The debates and divisions on the government's economic policies were also a proxy war between those who want Cosatu to support the present top six ANC leaders and those who, in tandem with the ANC Youth League, propose to replace ANC secretary general Gwede Mantashe and Zuma with new leaders. The labour federation is deeply divided about whether or not to support the re-election of Zuma as ANC president next year.

Cosatu members attending the federation's central committee gathering, which ended in Midrand on Thursday, agreed not to enter into an open debate on the ANC succession issue. But the Mail & Guardian has learnt that, behind closed doors, Cosatu leaders have expressed sharp differences on the issue.

At the end of the conference, Vavi said: "The central committee did not engage in a potentially divisive ANC leadership debate but did issue a stark warning to the government that if they are to retain popular support they must stop dithering and zig-zagging, pull their socks up and start implementing all the policies of the Polokwane conference and the 2009 elections, particularly in its five priority areas."

Avoiding tensions
On June 30, the last day of the conference, the federation was forced to postpone a resolution on the national democratic revolution, with Vavi arguing that the draft resolution was badly constructed.

But political observers believe this was a tactic by the Cosatu boss to avoid open tensions between delegates. The fault lines seems to lie between those in Cosatu who would like to see more radical change in the way the government is run and others, like those affiliated to the SACP, who want Cosatu to be less demanding.

The draft resolution also proposed that discussions on the 2012 leadership succession in the ANC, SACP and Cosatu be put on hold. Numerous delegates and leaders of affiliates who spoke to the Mail & Guardian painted a picture of deep divisions across the federation.

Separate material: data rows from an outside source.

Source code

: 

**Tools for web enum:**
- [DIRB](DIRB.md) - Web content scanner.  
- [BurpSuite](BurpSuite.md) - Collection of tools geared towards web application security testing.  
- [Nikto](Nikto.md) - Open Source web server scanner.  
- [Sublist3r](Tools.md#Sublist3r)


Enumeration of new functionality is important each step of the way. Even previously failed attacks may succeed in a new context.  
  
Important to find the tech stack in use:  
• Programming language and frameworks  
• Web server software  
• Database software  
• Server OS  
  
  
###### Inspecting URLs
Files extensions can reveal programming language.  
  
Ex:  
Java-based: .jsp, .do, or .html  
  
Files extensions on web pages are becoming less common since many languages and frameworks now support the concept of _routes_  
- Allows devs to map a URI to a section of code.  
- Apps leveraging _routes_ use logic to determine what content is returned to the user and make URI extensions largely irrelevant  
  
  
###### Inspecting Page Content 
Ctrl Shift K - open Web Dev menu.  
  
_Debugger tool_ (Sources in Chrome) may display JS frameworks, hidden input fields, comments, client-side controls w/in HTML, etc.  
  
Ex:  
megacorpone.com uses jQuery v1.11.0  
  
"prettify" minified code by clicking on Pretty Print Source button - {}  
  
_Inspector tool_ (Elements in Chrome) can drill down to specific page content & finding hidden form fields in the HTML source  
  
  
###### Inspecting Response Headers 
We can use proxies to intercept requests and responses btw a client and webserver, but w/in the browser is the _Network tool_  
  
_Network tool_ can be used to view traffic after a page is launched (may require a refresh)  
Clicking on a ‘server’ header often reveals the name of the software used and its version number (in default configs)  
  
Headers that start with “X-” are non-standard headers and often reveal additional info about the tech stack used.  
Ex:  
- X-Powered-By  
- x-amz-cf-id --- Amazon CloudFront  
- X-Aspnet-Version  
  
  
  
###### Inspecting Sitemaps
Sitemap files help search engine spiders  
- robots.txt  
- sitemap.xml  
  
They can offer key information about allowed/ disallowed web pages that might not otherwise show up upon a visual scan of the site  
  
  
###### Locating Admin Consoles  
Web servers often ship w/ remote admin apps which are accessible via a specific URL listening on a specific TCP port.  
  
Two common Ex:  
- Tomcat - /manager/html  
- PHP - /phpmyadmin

They alleged that Nzimande and Cosatu president Sdumo Dlamini are leading a group that supports Zuma's re-election, whereas Vavi and Irvin Jim, general secretary of the National Union of Metal Workers South Africa (Numsa), lead the group that is allegedly pushing for "regime change".

The National Education, Health and Allied Workers' Union (Nehawu), and parts of the National Union of Mineworkers (NUM) and teachers' union Sadtu support Nzimande's group. The NUM is divided between Mantashe and Vavi, who both hail from the mining fold. The NUM's general secretary, Frans Baleni, supports a grouping in the ANC that is pushing for the re-election of Mantashe as the party's secretary general next year.

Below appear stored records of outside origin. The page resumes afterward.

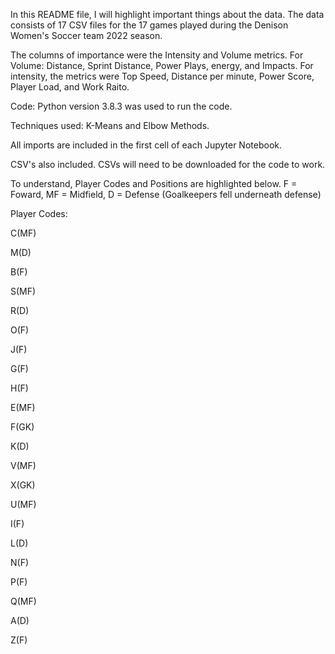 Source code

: In this README file, I will highlight important things about the data. The data consists of 17 CSV files for the 17 games played during the Denison Women's Soccer team 2022 season. 

The columns of importance were the Intensity and Volume metrics. For Volume: Distance, Sprint Distance, Power Plays, energy, and Impacts. For intensity, the metrics were Top Speed, Distance per minute, Power Score, Player Load, and Work Raito.

Code: Python version 3.8.3 was used to run the code.

Techniques used: K-Means and Elbow Methods.

All imports are included in the first cell of each Jupyter Notebook.

CSV's also included. CSVs will need to be downloaded for the code to work.

To understand, Player Codes and Positions are highlighted below. F = Foward, MF = Midfield, D = Defense (Goalkeepers fell underneath defense)

Player Codes:

C(MF)

M(D)

B(F)

S(MF)

R(D)

O(F)

J(F)

G(F)

H(F)

E(MF)

F(GK)

K(D)

V(MF)

X(GK)

U(MF)

I(F)

L(D)

N(F)

P(F)

Q(MF)

A(D)

Z(F)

But Baleni's deputy, Oupa Komane, supports Vavi and those who are deeply unhappy with the status quo in the ANC.

Vavi's group is mainly supported by Numsa and the South African Municipal Workers' Union (Samwu).

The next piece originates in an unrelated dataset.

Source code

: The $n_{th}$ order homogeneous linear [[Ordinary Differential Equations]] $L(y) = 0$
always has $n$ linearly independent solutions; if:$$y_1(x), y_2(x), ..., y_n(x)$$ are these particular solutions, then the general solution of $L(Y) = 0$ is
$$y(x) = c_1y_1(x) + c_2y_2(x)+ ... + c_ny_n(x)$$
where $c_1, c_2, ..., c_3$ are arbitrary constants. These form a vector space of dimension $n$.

Baleni told the M&G: "My observation is that there are people who are frustrated by some things that are not happening. We understand people are frustrated with the slowness in which corruption is handled, but that does not mean we should change the leadership."

Nationalisation
In Sadtu, divisions also exist because, sources say, president Thobile Ntola prefers a radical Cosatu whereas general secretary Mgwena Maluleke is said to be close to SACP leaders who are deployed in government.

According to a senior alliance leader, Nzimande was pushing hard to convince Cosatu delegates to reject the ANCYL's campaign for leadership change and policy proposals, particularly on the nationalisation of mines.

According to its secretariat report, Cosatu supports the demands for nationalisation and understands it to mean that the state, acting on behalf of all citizens, will take over companies and their resources and transfer them to the people. This closely reflects the youth league view.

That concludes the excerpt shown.